Some who have met the younger Castro describe him as markedly different from a sibling who has been the embodiment of the revolution.
"My sense is that Raul knows he lacks the popular support of Fidel and has gone about cultivating a new generation of leadership to whom he would quickly turn over control" if and when he becomes permanent head of state, said Glenn Baker, director of the US-Cuba Co-operative Security Project at the Centre for Defence Information in Washington.
Baker met both Castros during a 2003 Havana visit and said Raul Castro was "as jovial and personal as his older brother was imperial and humourless".
Raul Castro Ruz was born on June 3rd, 1931, in the remote village of Biran in the Oriente province. He was the sixth of nine children eventually acknowledged by Angel Castro. His mother was Lina Ruz, a servant whom the Spanish émigré Angel Castro took up with while still married to the mother of his first two children.
Fidel Castro's legions of biographers have often paid notice to "rumours too consistent to be ignored" that Raul Castro was fathered by someone other than Angel Castro. The most persistent of these held that his father was a Rural Guards captain named Felipe Mirabal who was posted near the Castro homestead in the early 1930s.
Raul followed in Fidel's footsteps throughout his life, first to the prestigious La Salle school in Santiago, from which they were expelled for disruptive behaviour, then to the Jesuit Belen Academy, where Fidel flourished but his younger brother eventually dropped out. Raul returned to the family property, working in Angel Castro's construction and plantation operations, where he took up drinking and gambling on cockfights - vices said to still stalk him.
Raul Castro's role in the revolution's doomed overture, the July 1953 attack on the Moncada military barracks near Santiago, landed him in prison after the debacle, in which more than 100 rebels were killed or captured.
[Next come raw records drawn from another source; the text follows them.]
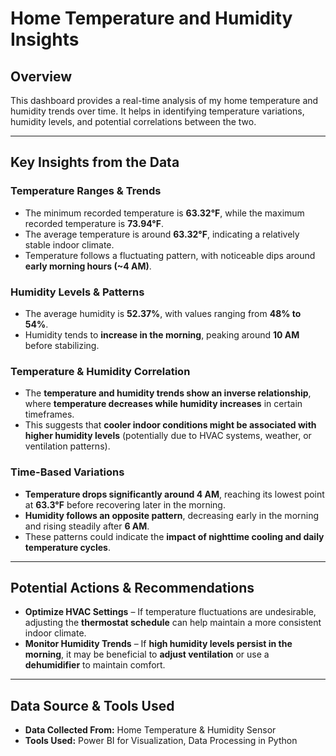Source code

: # Home Temperature and Humidity Insights

## Overview
This dashboard provides a real-time analysis of my home temperature and humidity trends over time. It helps in identifying temperature variations, humidity levels, and potential correlations between the two.

---

## Key Insights from the Data

### Temperature Ranges & Trends
- The minimum recorded temperature is **63.32°F**, while the maximum recorded temperature is **73.94°F**.
- The average temperature is around **63.32°F**, indicating a relatively stable indoor climate.
- Temperature follows a fluctuating pattern, with noticeable dips around **early morning hours (~4 AM)**.

### Humidity Levels & Patterns
- The average humidity is **52.37%**, with values ranging from **48% to 54%**.
- Humidity tends to **increase in the morning**, peaking around **10 AM** before stabilizing.

### Temperature & Humidity Correlation
- The **temperature and humidity trends show an inverse relationship**, where **temperature decreases while humidity increases** in certain timeframes.
- This suggests that **cooler indoor conditions might be associated with higher humidity levels** (potentially due to HVAC systems, weather, or ventilation patterns).

### Time-Based Variations
- **Temperature drops significantly around 4 AM**, reaching its lowest point at **63.3°F** before recovering later in the morning.
- **Humidity follows an opposite pattern**, decreasing early in the morning and rising steadily after **6 AM**.
- These patterns could indicate the **impact of nighttime cooling and daily temperature cycles**.

---

## Potential Actions & Recommendations
- **Optimize HVAC Settings** – If temperature fluctuations are undesirable, adjusting the **thermostat schedule** can help maintain a more consistent indoor climate.
- **Monitor Humidity Trends** – If **high humidity levels persist in the morning**, it may be beneficial to **adjust ventilation** or use a **dehumidifier** to maintain comfort.

---

## Data Source & Tools Used
- **Data Collected From:** Home Temperature & Humidity Sensor
- **Tools Used:** Power BI for Visualization, Data Processing in Python
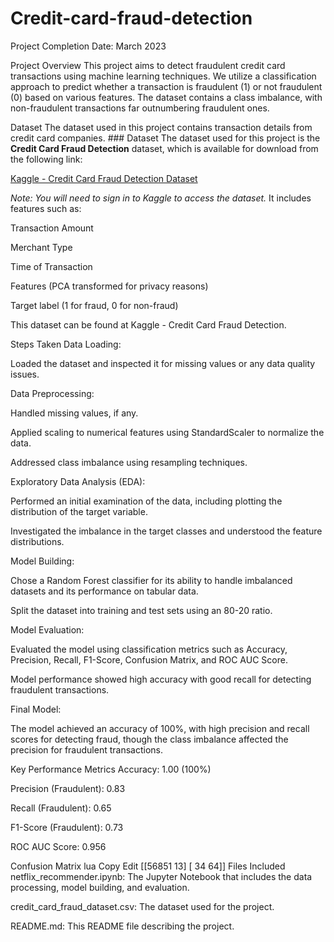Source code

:# Credit-card-fraud-detection

Project Completion Date: March 2023

Project Overview
This project aims to detect fraudulent credit card transactions using machine learning techniques. We utilize a classification approach to predict whether a transaction is fraudulent (1) or not fraudulent (0) based on various features. The dataset contains a class imbalance, with non-fraudulent transactions far outnumbering fraudulent ones.

Dataset
The dataset used in this project contains transaction details from credit card companies. ### Dataset
The dataset used for this project is the **Credit Card Fraud Detection** dataset, which is available for download from the following link:

[Kaggle - Credit Card Fraud Detection Dataset](https://www.kaggle.com/datasets/mlg-ulb/creditcardfraud)

*Note: You will need to sign in to Kaggle to access the dataset.*
 It includes features such as:

Transaction Amount

Merchant Type

Time of Transaction

Features (PCA transformed for privacy reasons)

Target label (1 for fraud, 0 for non-fraud)

This dataset can be found at Kaggle - Credit Card Fraud Detection.

Steps Taken
Data Loading:

Loaded the dataset and inspected it for missing values or any data quality issues.

Data Preprocessing:

Handled missing values, if any.

Applied scaling to numerical features using StandardScaler to normalize the data.

Addressed class imbalance using resampling techniques.

Exploratory Data Analysis (EDA):

Performed an initial examination of the data, including plotting the distribution of the target variable.

Investigated the imbalance in the target classes and understood the feature distributions.

Model Building:

Chose a Random Forest classifier for its ability to handle imbalanced datasets and its performance on tabular data.

Split the dataset into training and test sets using an 80-20 ratio.

Model Evaluation:

Evaluated the model using classification metrics such as Accuracy, Precision, Recall, F1-Score, Confusion Matrix, and ROC AUC Score.

Model performance showed high accuracy with good recall for detecting fraudulent transactions.

Final Model:

The model achieved an accuracy of 100%, with high precision and recall scores for detecting fraud, though the class imbalance affected the precision for fraudulent transactions.

Key Performance Metrics
Accuracy: 1.00 (100%)

Precision (Fraudulent): 0.83

Recall (Fraudulent): 0.65

F1-Score (Fraudulent): 0.73

ROC AUC Score: 0.956

Confusion Matrix
lua
Copy
Edit
[[56851    13]
 [   34    64]]
Files Included
netflix_recommender.ipynb: The Jupyter Notebook that includes the data processing, model building, and evaluation.

credit_card_fraud_dataset.csv: The dataset used for the project.

README.md: This README file describing the project.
A May 1955 general amnesty freed the Moncada attackers, and Raul Castro fled to Mexico City to organise training for another assault. There he met Che, with whom he shared a deep ideological commitment to armed revolution for the Marxist cause.
The softness and sensitivity of his youth ground down by prison and exile, Raul Castro served as his brother's chief enforcer and is alleged to have cold-bloodedly executed recruits accused of betraying the revolution or wavering in commitment.
The Castro brothers and their guerrilla band returned to Cuba on December 2nd, 1956, deploying to mountain strongholds to wage what would prove a two-year insurgency.
After the New Year's Day 1959 triumph of the revolution, Raul took up his traditional role as Fidel's top lieutenant and, within days of the rebel army's arrival in Havana, married fellow revolutionary Vilma Espin.
They had one son and three daughters. Espin has since remained active in the political hierarchy.
As personally reclusive as his sibling is fond of the limelight, Raul Castro has made few public appearances, given only a handful of interviews and has often disappeared for months or even years.
"Every so often a rumour gets started that I died," he quipped to Cuban journalists when he surfaced in December 1991 after a long absence.
"During the Pan-American Games, they were saying I was being kept in a freezer."